A place of feral beauty and surprise
Just when you think that
there isn’t any magic
pink dogwoods happen
I live on the Russian River, with Fitch Mountain above me. In verbal shorthand, I say I live on Fitch Mountain. Some 330 homes make up this residential designation.
What holds Fitch Mountain together as a community is that we share one mountain, one road and one river.
As anyone who lives on a waterway, or on a road used by all can tell you, there is an interdependence based on this commonality, acknowledged or otherwise. The residents here live in direct communication with nature.
In the 20 years I’ve lived on the mountain, I’ve had visitations from deer, of course, but brazen ones who, straddling my tomato plants, stand their ground as I approach, foxes in profusion, opossums, raccoons, bobcats climbing up my stairs to the road, and even a wild boar, streaking down the slope from Bailhache, and swimming across the river like a shot, then loping upriver along the bank, his backbone bristles all aquiver.
Someone can correct me if I’m wrong, but as far as I know our mountain is the only protected urban peak of its kind in California. We owe a debt of gratitude to the city, the county, LandPaths, The Open Space District, Francez LLC and countless volunteers for making sure that our mountain will never be peppered with homes, leaving her a place of feral beauty and surprise.
When I first came to live on Fitch Mountain, I’d have to chauffeur my friends to my house from town, because they wouldn’t drive on our bumpy, windy, potholed road. In 2001, at the start of my real estate career in Healdsburg, many realtors wouldn’t come up here to sell property.
That’s changed as housing prices on Fitch Mountain followed the meteoric rise of home values in town. Even though we share the coveted zip code, 95448, we can’t vote on what happens in Healdsburg.

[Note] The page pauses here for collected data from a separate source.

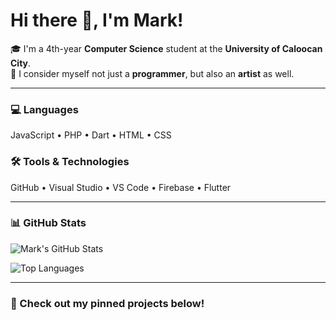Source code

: # Hi there 👋, I'm Mark!

🎓 I'm a 4th-year **Computer Science** student at the **University of Caloocan City**.  
🎨 I consider myself not just a **programmer**, but also an **artist** as well.

---

### 💻 Languages
JavaScript • PHP • Dart • HTML • CSS

### 🛠️ Tools & Technologies
GitHub • Visual Studio • VS Code • Firebase • Flutter

---

### 📊 GitHub Stats

![Mark's GitHub Stats](https://github-readme-stats.vercel.app/api?username=oomfie-bot&show_icons=true&theme=onedark_title=true)

![Top Languages](https://github-readme-stats.vercel.app/api/top-langs/?username=oomfie-bot&layout=compact&theme=onedark)

---

### 📌 Check out my pinned projects below!
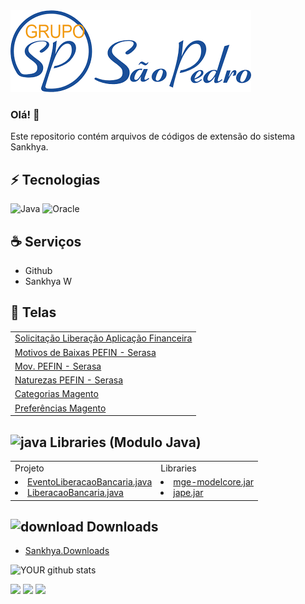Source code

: <img src="https://github.com/rondybrandao/gsp-bovino/blob/main/img-logo.gsp.png">

### Olá! 👋
Este repositorio contém arquivos de códigos de extensão do sistema Sankhya.

## ⚡ Tecnologias
![Java](https://img.shields.io/badge/-java-E34A86?style=flat-square&logo=java)
![Oracle](https://img.shields.io/badge/-oracle-red?style=flat-square&logo=oracle)

## ☕️ Serviços
 
* Github
* Sankhya W
 
## 🚀 Telas

 <table>
  <tbody>
    <tr>
      <td><a href="http://refrial.nuvemdatacom.com.br:9586/mge/system.jsp#app/YnIuY29tLnNhbmtoeWEubWVudS5hZGljaW9uYWwuQURfTElCTUJD">Solicitação Liberação Aplicação Financeira</a></td>
    </tr>
    <tr>
      <td><a href="http://refrial.nuvemdatacom.com.br:9586/mge/system.jsp#app/YnIuY29tLnNhbmtoeWEubWVudS5hZGljaW9uYWwuQURfTElCTUJD">Motivos de Baixas PEFIN - Serasa</a></td>
    </tr>
    <tr>
      <td><a href="http://refrial.nuvemdatacom.com.br:9586/mge/system.jsp#app/YnIuY29tLnNhbmtoeWEubWVudS5hZGljaW9uYWwuQURfTElCTUJD">Mov. PEFIN - Serasa</a></td>
    </tr>
   <tr>
      <td><a href="http://refrial.nuvemdatacom.com.br:9586/mge/system.jsp#app/YnIuY29tLnNhbmtoeWEubWVudS5hZGljaW9uYWwuQURfTElCTUJD">Naturezas PEFIN - Serasa</a> </td>
    </tr>
    <tr>
      <td><a href="http://refrial.nuvemdatacom.com.br:9586/mge/system.jsp#app/YnIuY29tLnNhbmtoeWEubWVudS5hZGljaW9uYWwuQURfQ0FUTUFH">Categorias Magento</a></td>
    </tr>
    <tr>
      <td><a href="http://refrial.nuvemdatacom.com.br:9586/mge/system.jsp#app/YnIuY29tLnNhbmtoeWEubWVudS5hZGljaW9uYWwuQURfVE1BR1BBUg==">Preferências Magento</a></td>
    </tr>
  </tbody>
</table>

## ![java](https://user-images.githubusercontent.com/108894680/186963630-ee640528-74c9-47c3-97a2-ea6aa3d2b434.png) Libraries (Modulo Java)
 <table>
  <tbody>
    <tr>
     <td>Projeto</td>
     <td>Libraries</td>
    </tr>
    <tr>
      <td>
       <u>
         <li>EventoLiberacaoBancaria.java</li>
         <li>LiberacaoBancaria.java</li>
        </u>
       </td>
      <td>
       <u>
        <li>mge-modelcore.jar</li>
        <li>jape.jar</li>
       </u>
      </td>
    </tr>
  </tbody>
</table>

## ![download](https://user-images.githubusercontent.com/108894680/186968350-b54975cc-9c32-4fbd-8da0-88d8105b610a.png) Downloads
* [Sankhya.Downloads ](http://downloads.sankhya.com.br/downloads?app=outros#)

  
![YOUR github stats](https://github-readme-stats.vercel.app/api?username=rondynely)


[<img src="https://img.shields.io/badge/twitter-%231DA1F2.svg?&style=for-the-badge&logo=twitter&logoColor=white" />](https://twitter.com/rondynely)   [<img src="https://img.shields.io/badge/linkedin-%230077B5.svg?&style=for-the-badge&logo=linkedin&logoColor=white" />](https://www.linkedin.com/in/rondynely/) [<img src = "https://img.shields.io/badge/instagram-%23E4405F.svg?&style=for-the-badge&logo=instagram&logoColor=white">](https://www.instagram.com/rondynely/)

And when the city tightened its sanctions on vacation rentals, Fitch Mountain began to absorb the people who wanted a second home in Healdsburg and to offset the expense by using it as a vacation rental. One only needs to see the parade of luxury cars on Fitch Mountain Road and its tiny tributaries to see how much the demographic has changed.
The collateral damage here has been affordable cabins to live in, a fact I lament. But Fitch Mountain has always been a second home community, and its genesis was as a vacation community for the Bay Area.
Lots were sold at Camp Rose in the late 1920s, with families taking the train up from the city and spending the summers frolicking on the river while fathers came up on the weekends from their jobs.
I have a friend in his mid 60s whose family has owned the cabin, in which he and his wife now live, for 60 years, an uncommon scenario in our mobile society in California. There is a high concentration of artistic folks who live here, attracted by the beauty of the natural surroundings, the one of a kind nature of its dwellings, and the once affordable homes.
I love the wabi-sabi quality of the residences on Fitch Mountain, and the people who go with them.
I welcome all the newcomers to our mountain, but just as Sonoma puts new residents on notice that we are a “right to farm” county, I want new Fitch Mountaineers to know that nature comes first up here, the trees; the wildlife, the birds, the dark night sky and the luxurious quiet of a long, Fitch Mountain sleep.